Y mientras Améry intenta pensar descriptivamente, o sea, revivir esa experiencia del que está decidido a morir por su mano, y la recorre de mil formas preguntándose si y en qué sentido es voluntaria o liberadora, o si responde, como la vida, a una ley propia y opuesta a la de ella, aprendemos mucho sobre temas filosóficos capitales. Sobre nuestro cuerpo, “lo propio más extraño”, que no poseemos, sino somos, aunque no del todo. O sobre el otro, a la vez amenaza y referente irrenunciable, pues estamos desesperadamente solos ante la muerte (cualquier clase de muerte), pero hasta en esa soledad miramos en su dirección buscándole. El otro que me juzga, condena y destruye, pero a la vez “es el pecho de la madre y la mano auxiliadora de la enfermera. Más que eso: es el Tú sin el cual yo nunca llegaría a ser un Yo. Lo que hacemos, lo que dejamos de hacer, está siempre referido al Otro, en odio, en pasión, en amistad, incluso en indiferencia. Salimos adelante sin Dios. No lo conseguimos sin el Otro, podemos llamarle sociedad, no es más que una cuestión de terminología convencional. Porque el Otro es nuestro destino, tan bueno o tan malo como nuestro Yo, nos acompaña hasta el final, como el Yo”.

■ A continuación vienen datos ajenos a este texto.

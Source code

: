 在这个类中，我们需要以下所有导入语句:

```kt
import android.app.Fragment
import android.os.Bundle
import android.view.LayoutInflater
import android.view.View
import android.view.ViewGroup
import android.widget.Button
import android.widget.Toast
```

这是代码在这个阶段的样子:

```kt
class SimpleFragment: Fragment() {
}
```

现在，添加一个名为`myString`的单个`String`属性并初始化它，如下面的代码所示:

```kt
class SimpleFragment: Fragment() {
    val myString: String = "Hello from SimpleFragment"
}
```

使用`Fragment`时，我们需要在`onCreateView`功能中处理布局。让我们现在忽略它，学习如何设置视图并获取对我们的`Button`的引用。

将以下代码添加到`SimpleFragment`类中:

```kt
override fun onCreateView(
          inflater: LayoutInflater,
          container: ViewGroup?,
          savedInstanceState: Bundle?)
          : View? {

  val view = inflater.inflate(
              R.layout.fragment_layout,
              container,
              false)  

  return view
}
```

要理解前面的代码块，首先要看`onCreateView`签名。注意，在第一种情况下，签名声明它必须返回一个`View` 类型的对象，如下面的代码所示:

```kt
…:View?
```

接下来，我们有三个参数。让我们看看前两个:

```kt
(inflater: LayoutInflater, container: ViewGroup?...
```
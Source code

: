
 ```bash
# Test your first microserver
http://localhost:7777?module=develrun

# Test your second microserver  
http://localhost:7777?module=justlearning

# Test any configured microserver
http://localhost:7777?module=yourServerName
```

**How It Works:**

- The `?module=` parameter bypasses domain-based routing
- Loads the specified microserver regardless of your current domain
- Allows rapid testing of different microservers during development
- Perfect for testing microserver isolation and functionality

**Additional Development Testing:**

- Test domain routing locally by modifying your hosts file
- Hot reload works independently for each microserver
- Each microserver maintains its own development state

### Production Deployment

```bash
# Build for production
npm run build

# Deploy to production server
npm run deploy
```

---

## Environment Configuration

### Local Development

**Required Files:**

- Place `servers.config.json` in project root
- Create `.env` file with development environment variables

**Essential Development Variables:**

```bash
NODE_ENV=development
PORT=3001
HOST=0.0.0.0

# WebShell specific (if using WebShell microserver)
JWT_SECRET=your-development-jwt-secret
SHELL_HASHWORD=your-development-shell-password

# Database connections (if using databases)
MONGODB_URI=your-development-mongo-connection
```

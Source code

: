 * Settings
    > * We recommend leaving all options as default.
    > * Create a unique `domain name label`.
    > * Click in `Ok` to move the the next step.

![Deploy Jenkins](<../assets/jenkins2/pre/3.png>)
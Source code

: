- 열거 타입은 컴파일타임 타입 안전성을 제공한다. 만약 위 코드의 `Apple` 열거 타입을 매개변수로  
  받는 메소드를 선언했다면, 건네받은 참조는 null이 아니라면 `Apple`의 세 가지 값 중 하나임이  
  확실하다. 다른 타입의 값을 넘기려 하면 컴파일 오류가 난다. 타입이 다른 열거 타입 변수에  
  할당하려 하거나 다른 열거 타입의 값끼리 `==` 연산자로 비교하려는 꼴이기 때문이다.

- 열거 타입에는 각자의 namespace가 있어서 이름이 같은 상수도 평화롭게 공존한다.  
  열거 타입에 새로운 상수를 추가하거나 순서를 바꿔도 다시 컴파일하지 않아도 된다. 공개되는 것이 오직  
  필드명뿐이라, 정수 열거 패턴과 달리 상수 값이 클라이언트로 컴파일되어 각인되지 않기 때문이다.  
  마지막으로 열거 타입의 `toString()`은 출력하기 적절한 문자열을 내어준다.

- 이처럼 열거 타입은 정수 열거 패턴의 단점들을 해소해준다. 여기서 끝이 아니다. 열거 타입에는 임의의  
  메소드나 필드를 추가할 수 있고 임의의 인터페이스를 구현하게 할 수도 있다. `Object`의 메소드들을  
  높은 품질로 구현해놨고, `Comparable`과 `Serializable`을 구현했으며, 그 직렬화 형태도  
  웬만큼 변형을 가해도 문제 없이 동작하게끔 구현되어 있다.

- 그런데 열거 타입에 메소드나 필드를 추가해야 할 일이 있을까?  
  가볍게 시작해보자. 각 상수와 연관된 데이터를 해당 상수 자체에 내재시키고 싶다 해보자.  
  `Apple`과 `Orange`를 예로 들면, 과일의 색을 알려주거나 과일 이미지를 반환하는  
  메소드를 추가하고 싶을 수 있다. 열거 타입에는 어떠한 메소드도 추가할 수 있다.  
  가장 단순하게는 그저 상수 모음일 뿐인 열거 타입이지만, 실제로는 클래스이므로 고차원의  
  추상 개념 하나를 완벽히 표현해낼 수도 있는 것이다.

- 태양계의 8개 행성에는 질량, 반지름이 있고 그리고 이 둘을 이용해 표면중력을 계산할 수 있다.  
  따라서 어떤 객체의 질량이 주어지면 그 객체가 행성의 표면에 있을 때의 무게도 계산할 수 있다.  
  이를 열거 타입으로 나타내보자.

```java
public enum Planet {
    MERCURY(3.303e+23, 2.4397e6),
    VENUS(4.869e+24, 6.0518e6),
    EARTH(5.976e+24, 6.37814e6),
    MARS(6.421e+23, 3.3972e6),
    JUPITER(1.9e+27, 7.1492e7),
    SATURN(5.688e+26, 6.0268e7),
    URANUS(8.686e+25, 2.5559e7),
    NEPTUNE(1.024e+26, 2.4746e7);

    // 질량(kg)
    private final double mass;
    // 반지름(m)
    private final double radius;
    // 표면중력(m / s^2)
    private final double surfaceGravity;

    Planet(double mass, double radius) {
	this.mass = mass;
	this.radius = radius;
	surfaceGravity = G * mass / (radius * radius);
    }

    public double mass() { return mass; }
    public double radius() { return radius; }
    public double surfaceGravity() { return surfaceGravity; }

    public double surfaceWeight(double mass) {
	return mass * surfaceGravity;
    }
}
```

El cuerpo, el otro y el tiempo, la cuestión crucial de cualquier reflexión filosófica que se nutra de la fenomenología y el existencialismo como es ésta. El tiempo sólo ante la inminencia de la muerte se vive auténticamente, es decir, como tiempo originario, vacío de las cosas y hechos que lo llenan y pasan, sí, pero pueden volver a repetirse, como objetos muertos que son, y ocultan su inexorabilidad. El tiempo que se revela, no como esa forma kantiana de la sensibilidad externa, sino como lo que es, “forma en un sentido profundísimo”, la de la conciencia de nosotros mismos, la del yo. Comprimido en un presente absoluto, a punto de ser arrancado de sí mismo y desvanecerse en el no-tiempo, el no ser y la nada de la muerte. Así vive, como en una revelación, el tiempo (un tiempo que siempre ha vivido sin poder percibirlo al constituir su ser mismo) el que está a punto de morir, de dejar de ser: de ser él, de ser tiempo.
Las contradicciones y paradojas no se resuelven. No acudáis a este ensayo en búsqueda de un final luminoso y feliz. No pinta bien para nadie, todos “somos dignos de compasión, todos somos conscientes de ello. Lloremos en silencio, con la cabeza gacha y con circunspección a quien nos ha dejado en la libertad”.